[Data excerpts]
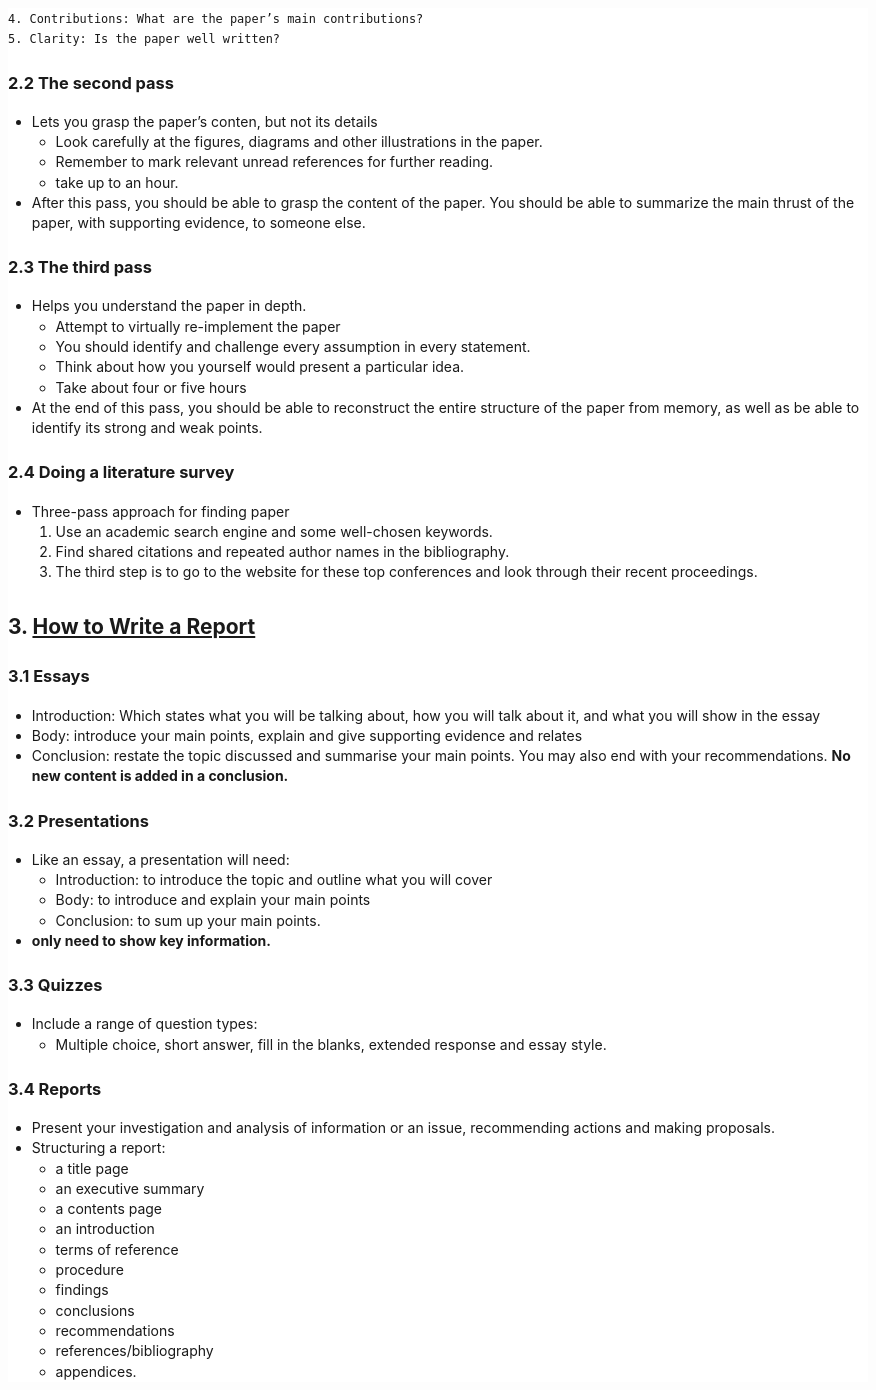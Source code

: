     4. Contributions: What are the paper’s main contributions?
    5. Clarity: Is the paper well written?
### 2.2 The second pass
- Lets you grasp the paper’s conten, but not its details
  -  Look carefully at the figures, diagrams and other illustrations in the paper.
  -  Remember to mark relevant unread references for further reading.
  -  take up to an hour.
- After this pass, you should be able to grasp the content of the paper. You should be able to summarize the main thrust of the paper, with supporting evidence, to someone else. 
### 2.3 The third pass
- Helps you understand the paper in depth.
  - Attempt to virtually re-implement the paper
  - You should identify and challenge every assumption in every statement.
  - Think about how you yourself would present a particular idea.
  - Take about four or five hours
-  At the end of this pass, you should be able to reconstruct the entire structure of the paper from memory, as well as be able to identify its strong and weak points.
### 2.4 Doing a literature survey
- Three-pass approach for finding paper
  1. Use an academic search engine and some well-chosen keywords.
  2. Find shared citations and repeated author names in the bibliography.
  3. The third step is to go to the website for these top conferences and look through their recent proceedings.

## 3. [How to Write a Report](https://www.openpolytechnic.ac.nz/current-students/study-tips-and-techniques/assignments/assignment-types/)
### 3.1 Essays
- Introduction: Which states what you will be talking about, how you will talk about it, and what you will show in the essay
- Body: introduce your main points, explain and give supporting evidence and relates
- Conclusion: restate the topic discussed and summarise your main points. You may also end with your recommendations. **No new content is added in a conclusion.**
### 3.2 Presentations
- Like an essay, a presentation will need:
  - Introduction: to introduce the topic and outline what you will cover
  - Body: to introduce and explain your main points
  - Conclusion: to sum up your main points.
- **only need to show key information.**
### 3.3 Quizzes
- Include a range of question types:
  - Multiple choice, short answer, fill in the blanks, extended response and essay style.
### 3.4 Reports
- Present your investigation and analysis of information or an issue, recommending actions and making proposals.
- Structuring a report:
  - a title page
  - an executive summary
  - a contents page
  - an introduction
  - terms of reference
  - procedure
  - findings
  - conclusions
  - recommendations
  - references/bibliography
  - appendices.
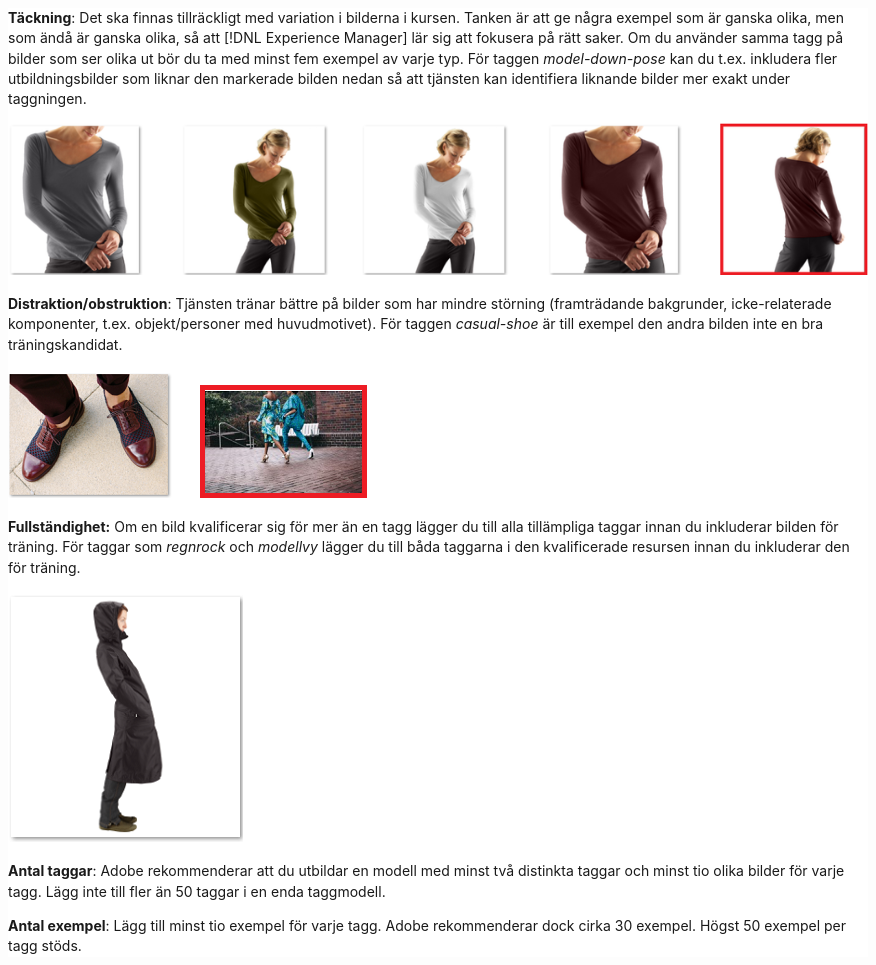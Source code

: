 **Täckning**: Det ska finnas tillräckligt med variation i bilderna i kursen. Tanken är att ge några exempel som är ganska olika, men som ändå är ganska olika, så att [!DNL Experience Manager] lär sig att fokusera på rätt saker. Om du använder samma tagg på bilder som ser olika ut bör du ta med minst fem exempel av varje typ. För taggen *model-down-pose* kan du t.ex. inkludera fler utbildningsbilder som liknar den markerade bilden nedan så att tjänsten kan identifiera liknande bilder mer exakt under taggningen.

![Illustrativa bilder som exempel på riktlinjer för utbildning](assets/do-not-localize/coverage_1.png)

**Distraktion/obstruktion**: Tjänsten tränar bättre på bilder som har mindre störning (framträdande bakgrunder, icke-relaterade komponenter, t.ex. objekt/personer med huvudmotivet). För taggen *casual-shoe* är till exempel den andra bilden inte en bra träningskandidat.

![Illustrativa bilder som exempel på riktlinjer för utbildning](assets/do-not-localize/distraction.png)

**Fullständighet:** Om en bild kvalificerar sig för mer än en tagg lägger du till alla tillämpliga taggar innan du inkluderar bilden för träning. För taggar som *regnrock* och *modellvy* lägger du till båda taggarna i den kvalificerade resursen innan du inkluderar den för träning.

![Illustrativa bilder som exempel på riktlinjer för utbildning](assets/do-not-localize/completeness.png)

**Antal taggar**: Adobe rekommenderar att du utbildar en modell med minst två distinkta taggar och minst tio olika bilder för varje tagg. Lägg inte till fler än 50 taggar i en enda taggmodell.

**Antal exempel**: Lägg till minst tio exempel för varje tagg. Adobe rekommenderar dock cirka 30 exempel. Högst 50 exempel per tagg stöds.
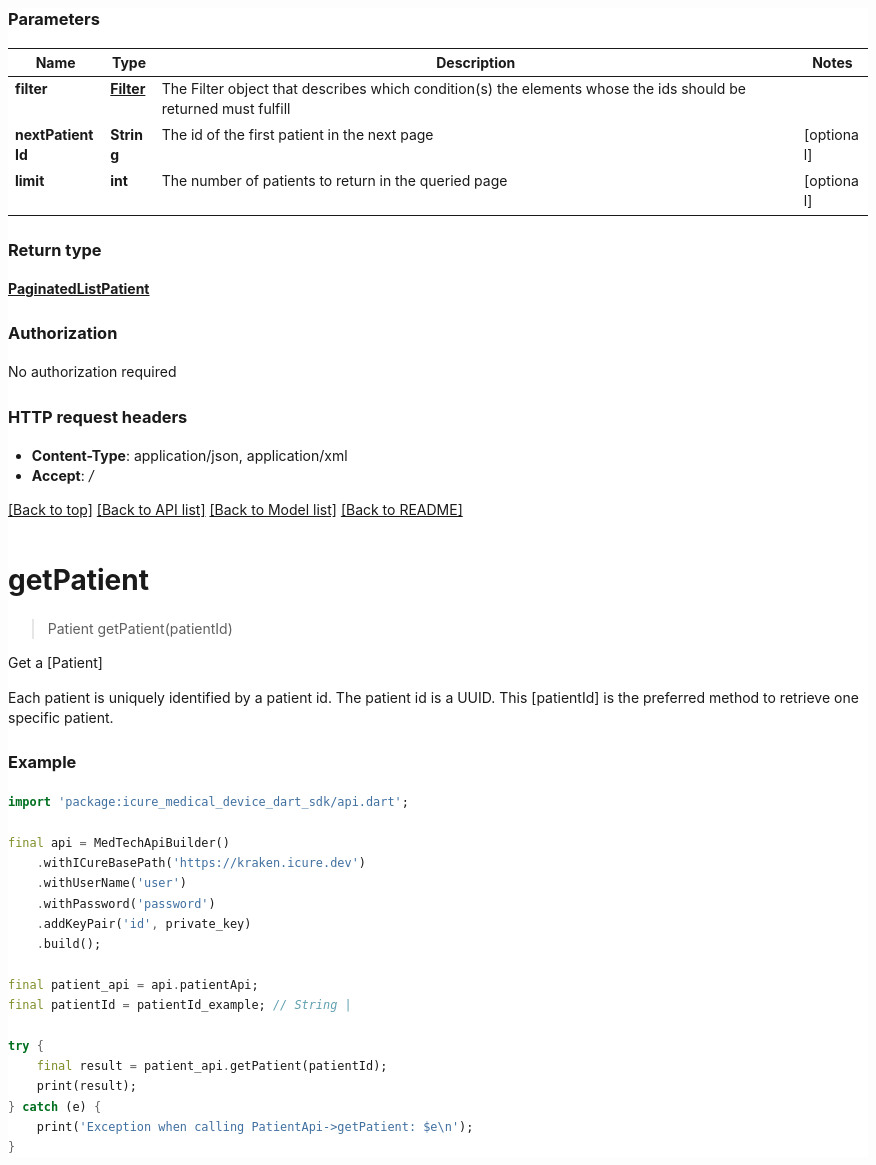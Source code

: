 ### Parameters

Name | Type | Description  | Notes
------------- | ------------- | ------------- | -------------
 **filter** | [**Filter**](Filter.md)| The Filter object that describes which condition(s) the elements whose the ids should be returned must fulfill |
 **nextPatientId** | **String**| The id of the first patient in the next page | [optional]
 **limit** | **int**| The number of patients to return in the queried page | [optional]

### Return type

[**PaginatedListPatient**](PaginatedListPatient.md)

### Authorization

No authorization required

### HTTP request headers

 - **Content-Type**: application/json, application/xml
 - **Accept**: */*

[[Back to top]](#) [[Back to API list]](../README.md#documentation-for-api-endpoints) [[Back to Model list]](../README.md#documentation-for-models) [[Back to README]](../README.md)

# **getPatient**
> Patient getPatient(patientId)

Get a [Patient]

Each patient is uniquely identified by a patient id. The patient id is a UUID. This [patientId] is the preferred method to retrieve one specific patient.

### Example
```dart
import 'package:icure_medical_device_dart_sdk/api.dart';

final api = MedTechApiBuilder()
    .withICureBasePath('https://kraken.icure.dev')
    .withUserName('user')
    .withPassword('password')
    .addKeyPair('id', private_key)
    .build();

final patient_api = api.patientApi;
final patientId = patientId_example; // String |

try {
    final result = patient_api.getPatient(patientId);
    print(result);
} catch (e) {
    print('Exception when calling PatientApi->getPatient: $e\n');
}
```
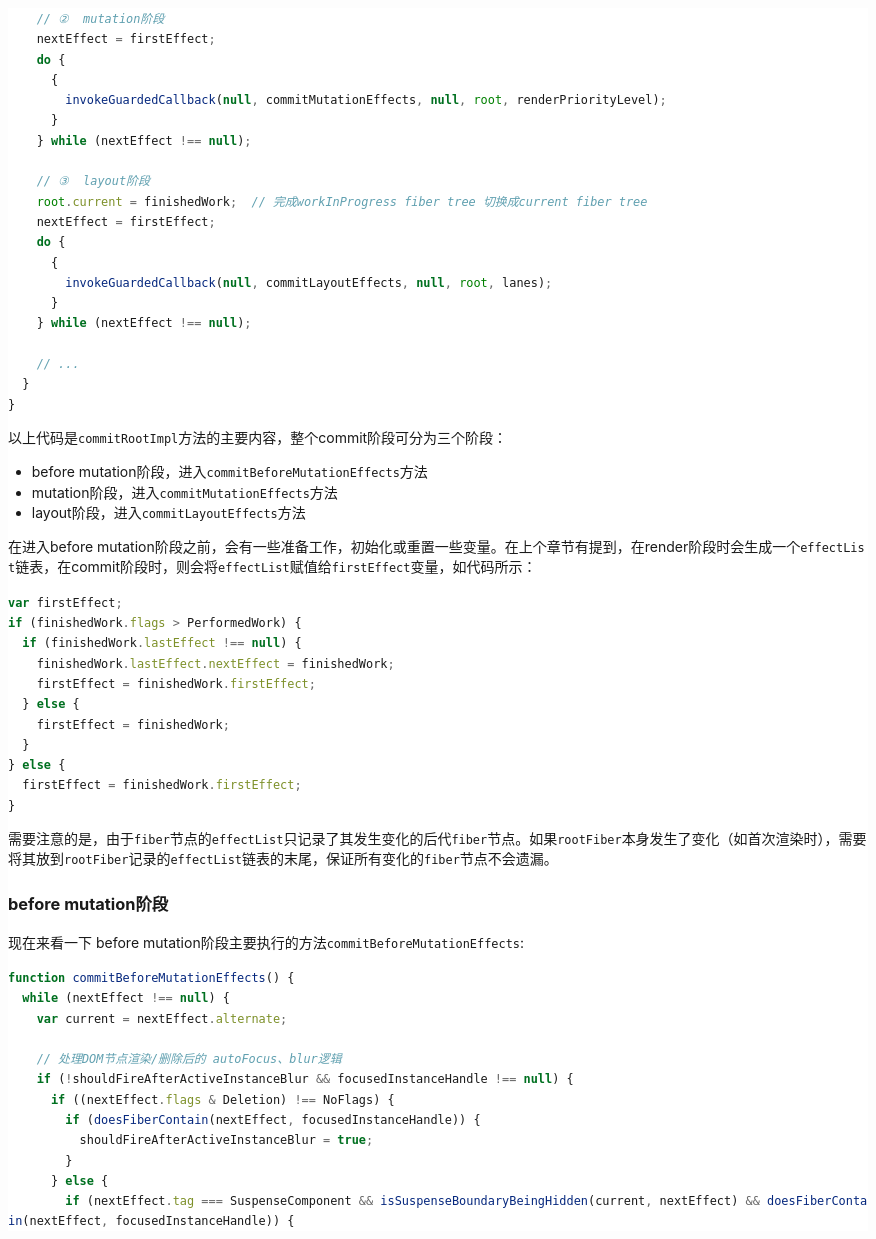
 ```js
    // ②  mutation阶段
    nextEffect = firstEffect;
    do {
      {
        invokeGuardedCallback(null, commitMutationEffects, null, root, renderPriorityLevel);
      }
    } while (nextEffect !== null);

    // ③  layout阶段
    root.current = finishedWork;  // 完成workInProgress fiber tree 切换成current fiber tree
    nextEffect = firstEffect;
    do {
      {
        invokeGuardedCallback(null, commitLayoutEffects, null, root, lanes);
      }
    } while (nextEffect !== null);

    // ...
  }
}
```

以上代码是`commitRootImpl`方法的主要内容，整个commit阶段可分为三个阶段：

- before mutation阶段，进入`commitBeforeMutationEffects`方法
- mutation阶段，进入`commitMutationEffects`方法
- layout阶段，进入`commitLayoutEffects`方法

在进入before mutation阶段之前，会有一些准备工作，初始化或重置一些变量。在上个章节有提到，在render阶段时会生成一个`effectList`链表，在commit阶段时，则会将`effectList`赋值给`firstEffect`变量，如代码所示：

```js
var firstEffect;
if (finishedWork.flags > PerformedWork) {
  if (finishedWork.lastEffect !== null) {
    finishedWork.lastEffect.nextEffect = finishedWork;
    firstEffect = finishedWork.firstEffect;
  } else {
    firstEffect = finishedWork;
  }
} else {
  firstEffect = finishedWork.firstEffect;
}
```

需要注意的是，由于`fiber`节点的`effectList`只记录了其发生变化的后代`fiber`节点。如果`rootFiber`本身发生了变化（如首次渲染时），需要将其放到`rootFiber`记录的`effectList`链表的末尾，保证所有变化的`fiber`节点不会遗漏。

### before mutation阶段

现在来看一下 before mutation阶段主要执行的方法`commitBeforeMutationEffects`:

```js
function commitBeforeMutationEffects() {
  while (nextEffect !== null) {
    var current = nextEffect.alternate;

    // 处理DOM节点渲染/删除后的 autoFocus、blur逻辑
    if (!shouldFireAfterActiveInstanceBlur && focusedInstanceHandle !== null) {
      if ((nextEffect.flags & Deletion) !== NoFlags) {
        if (doesFiberContain(nextEffect, focusedInstanceHandle)) {
          shouldFireAfterActiveInstanceBlur = true;
        }
      } else {
        if (nextEffect.tag === SuspenseComponent && isSuspenseBoundaryBeingHidden(current, nextEffect) && doesFiberContain(nextEffect, focusedInstanceHandle)) {
```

**Description of the task:**
The job is to copy all the records precisely while omitting any picture.

**Solution:**
Source code

:     4. Contributions: What are the paper’s main contributions?
    5. Clarity: Is the paper well written?
### 2.2 The second pass
- Lets you grasp the paper’s conten, but not its details
  -  Look carefully at the figures, diagrams and other illustrations in the paper.
  -  Remember to mark relevant unread references for further reading.
  -  take up to an hour.
- After this pass, you should be able to grasp the content of the paper. You should be able to summarize the main thrust of the paper, with supporting evidence, to someone else. 
### 2.3 The third pass
- Helps you understand the paper in depth.
  - Attempt to virtually re-implement the paper
  - You should identify and challenge every assumption in every statement.
  - Think about how you yourself would present a particular idea.
  - Take about four or five hours
-  At the end of this pass, you should be able to reconstruct the entire structure of the paper from memory, as well as be able to identify its strong and weak points.
### 2.4 Doing a literature survey
- Three-pass approach for finding paper
  1. Use an academic search engine and some well-chosen keywords.
  2. Find shared citations and repeated author names in the bibliography.
  3. The third step is to go to the website for these top conferences and look through their recent proceedings.

## 3. [How to Write a Report](https://www.openpolytechnic.ac.nz/current-students/study-tips-and-techniques/assignments/assignment-types/)
### 3.1 Essays
- Introduction: Which states what you will be talking about, how you will talk about it, and what you will show in the essay
- Body: introduce your main points, explain and give supporting evidence and relates
- Conclusion: restate the topic discussed and summarise your main points. You may also end with your recommendations. **No new content is added in a conclusion.**
### 3.2 Presentations
- Like an essay, a presentation will need:
  - Introduction: to introduce the topic and outline what you will cover
  - Body: to introduce and explain your main points
  - Conclusion: to sum up your main points.
- **only need to show key information.**
### 3.3 Quizzes
- Include a range of question types:
  - Multiple choice, short answer, fill in the blanks, extended response and essay style.
### 3.4 Reports
- Present your investigation and analysis of information or an issue, recommending actions and making proposals.
- Structuring a report:
  - a title page
  - an executive summary
  - a contents page
  - an introduction
  - terms of reference
  - procedure
  - findings
  - conclusions
  - recommendations
  - references/bibliography
  - appendices.
Source code

: **Täckning**: Det ska finnas tillräckligt med variation i bilderna i kursen. Tanken är att ge några exempel som är ganska olika, men som ändå är ganska olika, så att [!DNL Experience Manager] lär sig att fokusera på rätt saker. Om du använder samma tagg på bilder som ser olika ut bör du ta med minst fem exempel av varje typ. För taggen *model-down-pose* kan du t.ex. inkludera fler utbildningsbilder som liknar den markerade bilden nedan så att tjänsten kan identifiera liknande bilder mer exakt under taggningen.

![Illustrativa bilder som exempel på riktlinjer för utbildning](assets/do-not-localize/coverage_1.png)

**Distraktion/obstruktion**: Tjänsten tränar bättre på bilder som har mindre störning (framträdande bakgrunder, icke-relaterade komponenter, t.ex. objekt/personer med huvudmotivet). För taggen *casual-shoe* är till exempel den andra bilden inte en bra träningskandidat.

![Illustrativa bilder som exempel på riktlinjer för utbildning](assets/do-not-localize/distraction.png)

**Fullständighet:** Om en bild kvalificerar sig för mer än en tagg lägger du till alla tillämpliga taggar innan du inkluderar bilden för träning. För taggar som *regnrock* och *modellvy* lägger du till båda taggarna i den kvalificerade resursen innan du inkluderar den för träning.

![Illustrativa bilder som exempel på riktlinjer för utbildning](assets/do-not-localize/completeness.png)

**Antal taggar**: Adobe rekommenderar att du utbildar en modell med minst två distinkta taggar och minst tio olika bilder för varje tagg. Lägg inte till fler än 50 taggar i en enda taggmodell.

**Antal exempel**: Lägg till minst tio exempel för varje tagg. Adobe rekommenderar dock cirka 30 exempel. Högst 50 exempel per tagg stöds.
Source code

: ### Parameters

Name | Type | Description  | Notes
------------- | ------------- | ------------- | -------------
 **filter** | [**Filter**](Filter.md)| The Filter object that describes which condition(s) the elements whose the ids should be returned must fulfill |
 **nextPatientId** | **String**| The id of the first patient in the next page | [optional]
 **limit** | **int**| The number of patients to return in the queried page | [optional]

### Return type

[**PaginatedListPatient**](PaginatedListPatient.md)

### Authorization

No authorization required

### HTTP request headers

 - **Content-Type**: application/json, application/xml
 - **Accept**: */*

[[Back to top]](#) [[Back to API list]](../README.md#documentation-for-api-endpoints) [[Back to Model list]](../README.md#documentation-for-models) [[Back to README]](../README.md)

# **getPatient**
> Patient getPatient(patientId)

Get a [Patient]

Each patient is uniquely identified by a patient id. The patient id is a UUID. This [patientId] is the preferred method to retrieve one specific patient.

### Example
```dart
import 'package:icure_medical_device_dart_sdk/api.dart';

final api = MedTechApiBuilder()
    .withICureBasePath('https://kraken.icure.dev')
    .withUserName('user')
    .withPassword('password')
    .addKeyPair('id', private_key)
    .build();

final patient_api = api.patientApi;
final patientId = patientId_example; // String |

try {
    final result = patient_api.getPatient(patientId);
    print(result);
} catch (e) {
    print('Exception when calling PatientApi->getPatient: $e\n');
}
```
 ```js
    // ②  mutation阶段
    nextEffect = firstEffect;
    do {
      {
        invokeGuardedCallback(null, commitMutationEffects, null, root, renderPriorityLevel);
      }
    } while (nextEffect !== null);

    // ③  layout阶段
    root.current = finishedWork;  // 完成workInProgress fiber tree 切换成current fiber tree
    nextEffect = firstEffect;
    do {
      {
        invokeGuardedCallback(null, commitLayoutEffects, null, root, lanes);
      }
    } while (nextEffect !== null);

    // ...
  }
}
```

以上代码是`commitRootImpl`方法的主要内容，整个commit阶段可分为三个阶段：

- before mutation阶段，进入`commitBeforeMutationEffects`方法
- mutation阶段，进入`commitMutationEffects`方法
- layout阶段，进入`commitLayoutEffects`方法

在进入before mutation阶段之前，会有一些准备工作，初始化或重置一些变量。在上个章节有提到，在render阶段时会生成一个`effectList`链表，在commit阶段时，则会将`effectList`赋值给`firstEffect`变量，如代码所示：

```js
var firstEffect;
if (finishedWork.flags > PerformedWork) {
  if (finishedWork.lastEffect !== null) {
    finishedWork.lastEffect.nextEffect = finishedWork;
    firstEffect = finishedWork.firstEffect;
  } else {
    firstEffect = finishedWork;
  }
} else {
  firstEffect = finishedWork.firstEffect;
}
```

需要注意的是，由于`fiber`节点的`effectList`只记录了其发生变化的后代`fiber`节点。如果`rootFiber`本身发生了变化（如首次渲染时），需要将其放到`rootFiber`记录的`effectList`链表的末尾，保证所有变化的`fiber`节点不会遗漏。

### before mutation阶段

现在来看一下 before mutation阶段主要执行的方法`commitBeforeMutationEffects`:

```js
function commitBeforeMutationEffects() {
  while (nextEffect !== null) {
    var current = nextEffect.alternate;

    // 处理DOM节点渲染/删除后的 autoFocus、blur逻辑
    if (!shouldFireAfterActiveInstanceBlur && focusedInstanceHandle !== null) {
      if ((nextEffect.flags & Deletion) !== NoFlags) {
        if (doesFiberContain(nextEffect, focusedInstanceHandle)) {
          shouldFireAfterActiveInstanceBlur = true;
        }
      } else {
        if (nextEffect.tag === SuspenseComponent && isSuspenseBoundaryBeingHidden(current, nextEffect) && doesFiberContain(nextEffect, focusedInstanceHandle)) {
```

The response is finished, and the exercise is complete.